The mega-round for Kansas City’s leading GovTech startup kept the City of Fountains above water as M25 — an influential venture fund in Chicago with Kansas City portfolio companies like backstitch, Super Dispatch and Zohr — examined 54 Midwest cities based on startup activity, access to resources and business climate.
Kansas City (including Olathe, Overland Park, Lenexa and Independence) ranked No. 13 on M25’s 2019 Best of the Midwest list — up from No. 14 in 2018.
Neighboring St. Louis scored No. 5.
Click here to see the Top 25 in the ranking.
“Each Midwest city is in a race to attract, grow and retain tech startups — and some are ahead in that race while others are… getting lapped,” said Victor Gutwein, founder and managing partner at M25. “Our goal has been to provide an analytical, objective benchmark to help entities and individuals determine how ecosystems are performing relative to each other.”
Leawood-based C2FO’s $200 million round in August was not counted for the 2019 ranking because it missed the June 30 data pull off, Gutwein noted, which should boost Kansas City’s standing in 2020.
Click here to read Gutwein’s and others’ thoughts on momentum building in KC.
Within M25’s rankings, Kansas City scored most dramatically lower on business climate — a measure of how conducive the city’s economic environment is to attract and scale a business. Kansas City was dinged particularly on quality airport access and population reach. Tax climate, cost of living and gross domestic product were among more significant strengths in this area.

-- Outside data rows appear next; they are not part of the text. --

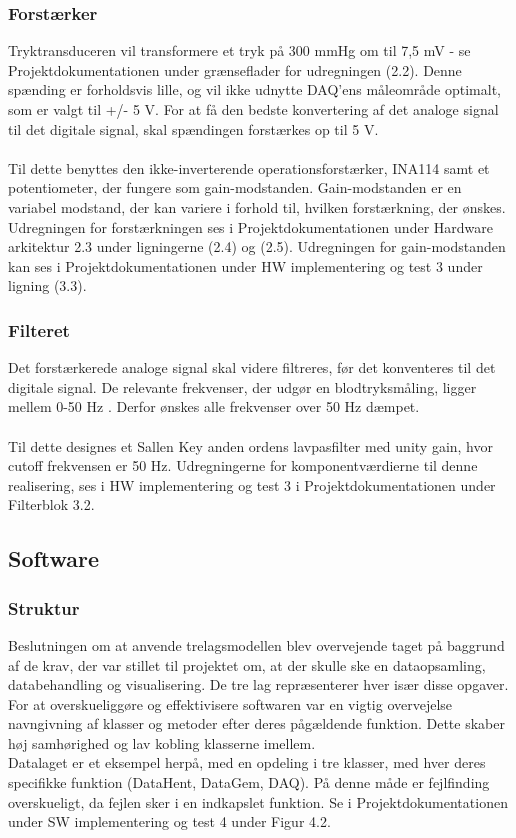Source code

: \subsubsection{Forstærker}
Tryktransduceren vil transformere et tryk på 300 mmHg om til 7,5 mV - se Projektdokumentationen under grænseflader for udregningen (2.2). Denne spænding er forholdsvis lille, og vil ikke udnytte DAQ'ens måleområde optimalt, som er valgt til +/- 5 V. For at få den bedste konvertering af det analoge signal til det digitale signal, skal spændingen forstærkes op til 5 V. 
\\\\
Til dette benyttes den ikke-inverterende operationsforstærker, INA114 samt et potentiometer, der fungere som gain-modstanden. Gain-modstanden er en variabel modstand, der kan variere i forhold til, hvilken forstærkning, der ønskes. Udregningen for forstærkningen ses i Projektdokumentationen under Hardware arkitektur 2.3 under ligningerne (2.4) og (2.5). Udregningen for gain-modstanden kan ses i Projektdokumentationen under HW implementering og test 3 under ligning (3.3).     

\subsubsection{Filteret}
Det forstærkerede analoge signal skal videre filtreres, før det konventeres til det digitale signal. De relevante frekvenser, der udgør en blodtryksmåling, ligger mellem 0-50 Hz \cite[s. 10]{Billed for invasiv blodtryksmaling}. Derfor ønskes alle frekvenser over 50 Hz dæmpet.
\\\\
Til dette designes et Sallen Key anden ordens lavpasfilter med unity gain, hvor cutoff frekvensen er 50 Hz. Udregningerne for komponentværdierne til denne realisering, ses i HW implementering og test 3 i Projektdokumentationen under Filterblok 3.2.

\subsection{Software}
 
\subsubsection{Struktur}
Beslutningen om at anvende trelagsmodellen blev overvejende taget på baggrund af de krav, der var stillet til projektet om, at der skulle ske en dataopsamling, databehandling og visualisering. De tre lag repræsenterer hver især disse opgaver. 
For at overskueliggøre og effektivisere softwaren var en vigtig overvejelse navngivning af klasser og metoder efter deres pågældende funktion. Dette skaber høj samhørighed og lav kobling klasserne imellem.\\
Datalaget er et eksempel herpå, med en opdeling i tre klasser, med hver deres specifikke funktion (DataHent, DataGem, DAQ). På denne måde er fejlfinding overskueligt, da fejlen sker i en indkapslet funktion. Se i Projektdokumentationen under SW implementering og test 4 under Figur 4.2.

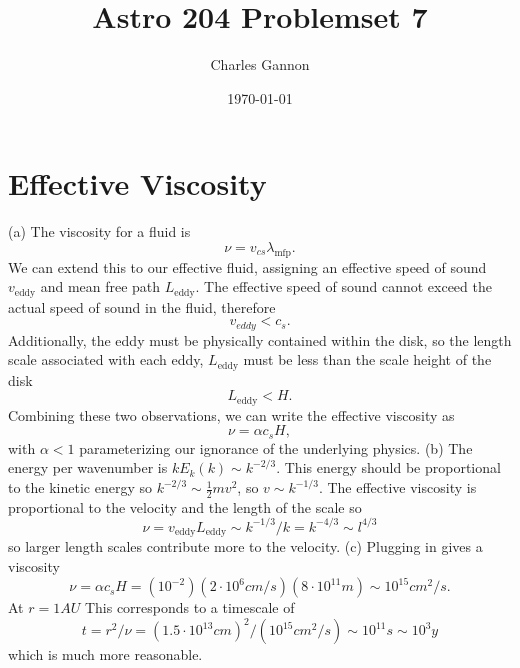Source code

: \documentclass[11pt]{article}
\author{Charles Gannon}
\date{\today}
\title{Astro 204 Problemset 7}
\begin{document}
\maketitle
\tableofcontents

\section{Effective Viscosity}
\label{sec:org67aae07}
(a) The viscosity for a fluid is
\begin{equation}
 \nu = v_{cs} \lambda_{\text{mfp}}.
\end{equation}
We can extend this to our effective fluid, assigning an effective speed of sound \(v_{\text{eddy}}\) and mean free path \(L_{\text{eddy}}\).
The effective speed of sound cannot exceed the actual speed of sound in the fluid, therefore
\begin{equation}
 v_{eddy} < c_s.
\end{equation}
Additionally, the eddy must be physically contained within the disk, so the length scale associated with each eddy, \(L_{\text{eddy}}\) must be less than the scale height of the disk
\begin{equation}
 L_{\text{eddy}} < H.
\end{equation}
Combining these two observations, we can write the effective viscosity as
\begin{equation}
 \nu = \alpha c_s H,
\end{equation}
with \(\alpha < 1\) parameterizing our ignorance of the underlying physics.
\newline
(b) The energy per wavenumber is \(k E_k (k) \sim k^{-2/3}\).
This energy should be proportional to the kinetic energy so \(k^{-2/3} \sim \frac{1}{2} m v^2\), so \(v \sim k^{-1/3}\).
The effective viscosity is proportional to the velocity and the length of the scale so
\begin{equation}
 \nu = v_{\text{eddy}} L_{\text{eddy}} \sim k^{-1/3} / k = k^{-4/3} \sim l^{4/3}
\end{equation}
so larger length scales contribute more to the velocity.
\newline
(c) Plugging in gives a viscosity
\begin{equation}
 \nu = \alpha c_s H = (10^{-2}) (2 \cdot 10^{6} cm/s) (8 \cdot 10^{11} m) \sim 10^{15} cm^2 / s.
\end{equation}
At \(r=1AU\) This corresponds to a timescale of
\begin{equation}
 t = r^2 / \nu = \left(1.5 \cdot 10^{13} cm \right)^2 / \left( 10^{15} cm^2/s  \right) \sim 10^{11} s \sim 10^{3} y
\end{equation}
which is much more reasonable.
\end{document}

Areas where KC is weak (according to M25’s findings):
- No significant university ecosystem
- Few large (Fortune 500) companies
- Techstars Kansas City wasn’t active in 2019 (a Techstars program carries more weight than an average accelerator in M25’s list because of the rankings incorporated from the Seed Accelerator Rankings Project)
- Neither Kansas nor Missouri are considered competitive in direct state investment programs (whether it be a tax credit program, a fund-of-funds focused on the state, or direct investment arms like InvestNebraska or Elevate Ventures in Indiana)
- Airport quality and population reach are weaker than other cities of similar size
Areas where KC is strong:
- The tax climate is better relative to other Midwest states
- Educated workforce (not as high as a college town like Ann Arbor, Michigan, or Madison, Wisconsin, but stronger than most others in the Top 25)
- Fares well on “Big Outcomes,” which factors in exits over $50 million and fund raises over $50 million
- Scores well on creating liquidity, with a good rank in number of exits and percent of deals that exit
“Candidly, I felt Kansas City was more vibrant than the rankings showed,” Gutwein said. “But this could also be because I am an early stage digital technology investor, and Kansas City may be (and to me anecdotally is) stronger in this category than some other cities ranked above it — probably because these cities have a more mature ecosystem and/or have deep strengths in some areas we (as an investor) don’t look at, like life sciences, but still would register on these rankings.”